All of which calls to mind Christopher Miller’s hilarious take-off on Dick, writing, and literary worship, The Cardboard Universe: A Guide to the World of Phoebus K. Dank (2009). Any Dick fan with a sense of humor would enjoy Miller’s wildly inventive and wickedly funny faux reader’s guide, which is teeming with ideas for terrible stories (“Bacterial Rights,” “If Looks Could Kill”) and novels (The Pray-o-Matic; Personal Worst, “a sit-on-the-couch-in-your-underwear-eating-cold-Pop-Tars-straight-from-the-box sort of book”).
But the book of Dank’s that came to mind when I learned that Exegesis was to see the light of day is Listening to Decaf, which the reader’s guide describes as the product of an attempt by Dank to kick his twelve-to-fourteen-cup-a-day coffee habit. Listening to Decaf is
a book of aphorisms, a hefty collection of thoughts of which their author was especially proud. He once told me that Listening to Decaf was “the wisest and most serenely insightful thing” he’d ever written.

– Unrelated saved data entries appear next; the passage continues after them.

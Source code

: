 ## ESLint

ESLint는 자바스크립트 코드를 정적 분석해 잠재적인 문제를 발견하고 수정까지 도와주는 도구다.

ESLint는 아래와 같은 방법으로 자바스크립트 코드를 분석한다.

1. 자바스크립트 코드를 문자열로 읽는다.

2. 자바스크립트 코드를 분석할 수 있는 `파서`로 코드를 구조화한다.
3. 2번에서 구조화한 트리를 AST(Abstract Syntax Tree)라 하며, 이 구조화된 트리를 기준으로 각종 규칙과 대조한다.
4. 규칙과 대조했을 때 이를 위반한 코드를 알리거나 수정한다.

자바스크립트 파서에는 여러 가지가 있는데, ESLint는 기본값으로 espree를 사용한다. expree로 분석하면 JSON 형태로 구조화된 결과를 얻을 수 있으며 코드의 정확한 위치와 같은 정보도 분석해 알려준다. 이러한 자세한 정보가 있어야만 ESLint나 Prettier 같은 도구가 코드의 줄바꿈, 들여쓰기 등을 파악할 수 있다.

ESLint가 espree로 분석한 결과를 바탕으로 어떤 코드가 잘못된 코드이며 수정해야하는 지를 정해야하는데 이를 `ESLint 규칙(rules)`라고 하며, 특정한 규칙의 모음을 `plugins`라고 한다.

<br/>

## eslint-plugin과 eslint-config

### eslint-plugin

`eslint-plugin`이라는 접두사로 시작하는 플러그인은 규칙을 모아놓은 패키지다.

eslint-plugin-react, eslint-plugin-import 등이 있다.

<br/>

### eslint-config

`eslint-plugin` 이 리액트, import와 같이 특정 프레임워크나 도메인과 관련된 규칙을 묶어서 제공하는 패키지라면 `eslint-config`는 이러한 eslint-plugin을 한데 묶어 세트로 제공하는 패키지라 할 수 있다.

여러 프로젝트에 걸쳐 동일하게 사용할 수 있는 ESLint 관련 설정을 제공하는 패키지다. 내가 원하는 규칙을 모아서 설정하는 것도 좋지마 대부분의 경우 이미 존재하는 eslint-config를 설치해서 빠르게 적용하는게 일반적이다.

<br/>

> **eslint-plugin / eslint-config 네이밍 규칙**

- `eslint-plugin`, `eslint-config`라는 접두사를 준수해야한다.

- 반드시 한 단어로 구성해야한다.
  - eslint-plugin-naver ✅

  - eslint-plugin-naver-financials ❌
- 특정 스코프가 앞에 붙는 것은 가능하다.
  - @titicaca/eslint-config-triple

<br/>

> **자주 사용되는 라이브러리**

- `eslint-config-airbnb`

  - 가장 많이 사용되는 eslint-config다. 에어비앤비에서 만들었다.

And then the guide shares some samples from the book, which give a sense of the weakness of both prose and thought that plagued Dank’s work:
Everybody wants to accomplish something big. What are they trying to prove? That’s what I want to know. Do they think they’ll live forever if they build great monuments? Look at Ozymandias. It’s high time people started trying to accomplish something small. What’s better–a boulder or a pearl?
And so, we’re told, it goes for 800 pages. “It was as if,” writes the guide’s author, without caffeine Dank
lacked the energy to smother in the cradle the more sickly of his brainchildren. You’d think that once he resumed his coffee habit, Dank would have noticed that he’d rated his decaffeinated thoughts a bit too highly, but not even the greatest writers are always able to recognize the relative merits of their own books. Dank never gave up the conviction that in Listening to Decaf he’d fathomed more abysses of profundity than most mortals ever manage to fathom with just one life’s air supply.
Exegesis will surely at least be more interesting than Listening to Decaf; as to whether it will be any more tolerable at such length, I have my doubts.